Back then, Argos’ semi-spoken word vocal (to which this box set’s title and the lyric from ‘Formed a Band’ refers) seemed an anomaly in a sea of Libertines inspired urchin-rock dullards, and the early shows I attended in pubs and tiny basement venues were met with many a furrowed brow and comments along the line of “I don’t get it”. The thought of them not only still being around two decades later but playing to venues many times bigger and releasing a two-part career retrospective seemed unlikely in the extreme. Despite (or perhaps because of) this I loved them from the first time I span that CDR and fell absolutely head over heels when I saw them live, breaking between songs to share anecdotes or to represent artistic movements through sound, filling the Buffalo Bar with bubbles from a toy gun – it was theatre and comedy and poetry and punk rock and capital P Pop music all at once, and it sounded nothing like anything else around at the time. As time went by, more and more people “got it” and a cult following began to form around the band.

Art Brut at The Metro, Oxford Street in 2004

What perhaps resonated most of all was the love of making and listening to music that sat at the heart of their live shows. ‘Formed a Band’, which would become their breakthrough track, cut straight to the heart of why so many millions of people around the world take the foolhardy decision to pick up an instrument or a microphone, get up on stage in front of a room of strangers and pour their heart and soul out for 30 minutes in exchange for £50 and a couple of pints of the venues cheapest lager (if they’re lucky). At their live shows this was accompanied by Argos’ zealous entreaties for every member of the audience to go out and form their own band – they even started a franchise system with more than 100 AB bands worldwide playing Art Brut covers and songs inspired by the band – there was even an Art Brut franchise battle of the bands at The Luminaire in Kilburn.

Art Brut at The Buffalo Bar, Islington in 2003

Their debut album Bang Bag Rock and Roll followed in 2005, released by veteran indie imprint Fierce Panda, bringing them to an ever wider audience, with single ‘Emily Kane’ falling just two sales short of being eligible for reaching Argos’ dream of appearing on Top of The Pops. This success led to a deal with Mute Records (part of industry giant EMI) for the follow up It’s a Bit Complicated, released in 2007. It was originally recorded with Pulp’s Russell Senior at the helm, but re-recorded with Dan Swift after the label rejected Senior’s version. This box set spans the period of these first two LPS, with a second collection due at some point in the future, which will presumably pick up with 2009’s Art Brut Vs Satan.

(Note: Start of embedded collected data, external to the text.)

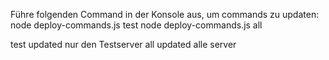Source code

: Führe folgenden Command in der Konsole aus, um commands zu updaten:
node deploy-commands.js test
node deploy-commands.js all

test updated nur den Testserver
all updated alle server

So what’s in the box? You get both albums, along with a comprehensive selection of b-sides, rarities and live recordings from ULU in London (featuring a horn section!) and Paris along with an integrated booklet featuring Eddie Argos’ recollections of the period and a selection of photographs: posed, live and behind the scenes and an art print signed by Eddie Argos.

Bang Bang Rock and Roll inhabits CD1, and for my money the trio of tracks that kick of the album, ‘Formed A Band’, ‘My Little Brother’ and ‘Emily Kane’, still rank amongst the most wonderfully poptacular openings to a record that I’ve cover in my 20 and a bit years of Joyzine-ing. Fizzing, technicolour, bounce on your bed belting out the words at the top of your lungs bangers the lot of them. Add to that ‘Modern Art’s WOO! filled chorus and skint-rock classic ‘Bad Weekend’ with its instant quotable refrain of “Popular culture no longer applies to me” and it’s easy to see why the band were still able to pack out venues for the album’s reissue tour a couple of years ago.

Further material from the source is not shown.